These notes were taken in a meeting on Feb 18, 2004 between
JonBlower,
KeithHaines, Mike Turnill (Oracle) and Dave Pearson (Oracle). Dave was the manager of OGSA-DAI (Phase 1).
Summary
We discussed the features of the new Oracle 10g database and the Spatial extensions. This looks like a promising technology for handling our data. The 10g database is designed for clustered systems, i.e. basic (perhaps diskless) commodity computers, all sharing a common data store (which, again, might be spread over several storage units). The Spatial extensions contain powerful features for querying and retrieving spatial data, which could be in raster or vector format.

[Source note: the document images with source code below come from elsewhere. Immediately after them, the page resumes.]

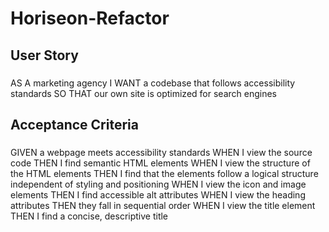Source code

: # Horiseon-Refactor
## User Story 
### 
AS A marketing agency
I WANT a codebase that follows accessibility standards
SO THAT our own site is optimized for search engines
## Acceptance Criteria 
### 
GIVEN a webpage meets accessibility standards
WHEN I view the source code
THEN I find semantic HTML elements
WHEN I view the structure of the HTML elements
THEN I find that the elements follow a logical structure independent of styling and positioning
WHEN I view the icon and image elements
THEN I find accessible alt attributes
WHEN I view the heading attributes
THEN they fall in sequential order
WHEN I view the title element
THEN I find a concise, descriptive title

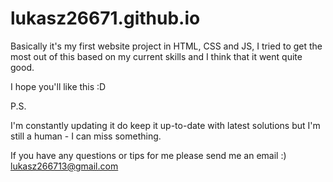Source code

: # lukasz26671.github.io

Basically it's my first website project in HTML, CSS and JS, I tried to get the most out of this based on my current skills and I think that it went quite good.

I hope you'll like this :D

P.S.

I'm constantly updating it do keep it up-to-date with latest solutions but I'm still a human - I can miss something.

If you have any questions or tips for me please send me an email :) lukasz266713@gmail.com
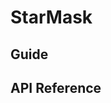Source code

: # StarMask

## Guide

<!-- - [Onboarding Library](./01-onboarding-library.md) -->

## API Reference

<!-- - [Starcoin Provider API](./02-starcoin-provider.md) -->

<!-- - [RPC API](./03-rpc-api.md) -->
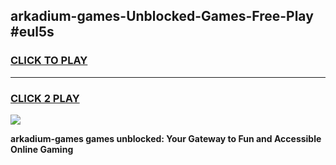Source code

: 
## arkadium-games-Unblocked-Games-Free-Play #eul5s
<h3>
<a href="https://us.freeplayer.one?title=arkadium-games&ref=9M">CLICK TO PLAY</a></h3>
<hr>

<h3>
<a href="https://us.freeplayer.one?title=arkadium-games&ref=9M">CLICK 2 PLAY</a>
  
</h3>

<a href="https://us.freeplayer.one?title=arkadium-games&ref=9M"><img src="https://clearcache.store/games.png"></a>


**arkadium-games games unblocked: Your Gateway to Fun and Accessible Online Gaming**
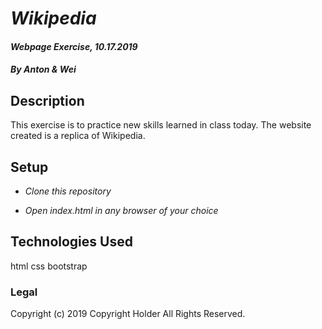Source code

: # _Wikipedia_

#### _Webpage Exercise, 10.17.2019_

#### _By Anton & Wei_

## Description

This exercise is to practice new skills learned in class today. The website created is a replica of Wikipedia.

## Setup

* _Clone this repository_

* _Open index.html in any browser of your choice_

## Technologies Used

html
css
bootstrap

### Legal

Copyright (c) 2019 Copyright Holder All Rights Reserved.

Oracle 10g technical notes (from talk by Dave Pearson)
Oracle can handle large amounts of data and colocation of data and processing. Since 9i, Oracle got into cluster computing - running the database on clusters of low-cost commodity hardware (a
Blade is a stripped-down PC). This is very scalable - can easily add or remove machines. Need Gigabyte connections between nodes in the cluster.
In Oracle 10g, one can define the service level required, and resources can be dynamically allocated. PCs don't have attached storage; data is shared between all servers, so there is a separate data and a processing cluster. This is unlike a Beowulf cluster; in Beowulf, if one node happens to hold 90% of the data, this causes a performance bottleneck.
Databases can be synchronised across sites and queried as if all the data was at one site. The synchronisation uses a streaming protocol, currently proprietary to Oracle, but they are hoping to work with IBM to standardise this.
They have done benchmarks with 160-billion row tables! France Telecom has a database of ~70TB in size, in theory it could go to 27PB.
The database contains a full XML implementation; this can be queried using XPath or XQuery and relational views can be created over the XML data. Similarly, XML views can be created over relational data.
There are also data mining tools to do statistical analyses and correlations.
There is probably little performance increase over simply reading flat files in some circumstances. However, spatial tables are partitioned (aka 'tiling') which should speed things up, especially for multiple users.
Custom functions can be written - either in Java or PL/SQL, or can write C functions which become part of the database (SQL extensions).
Oracle Spatial (from talk by Mike Turnill)
Provides infrastructure for people to exploit spatial data. This can be vector data (roads etc) or, since 10g, raster data (images, model data). Oracle 10g can handle many data types: spatial, object-relational, documentation, multimedia, messages... and deploy them to anyone. Can relate associated information (images, maps, docs etc) to spatial locations.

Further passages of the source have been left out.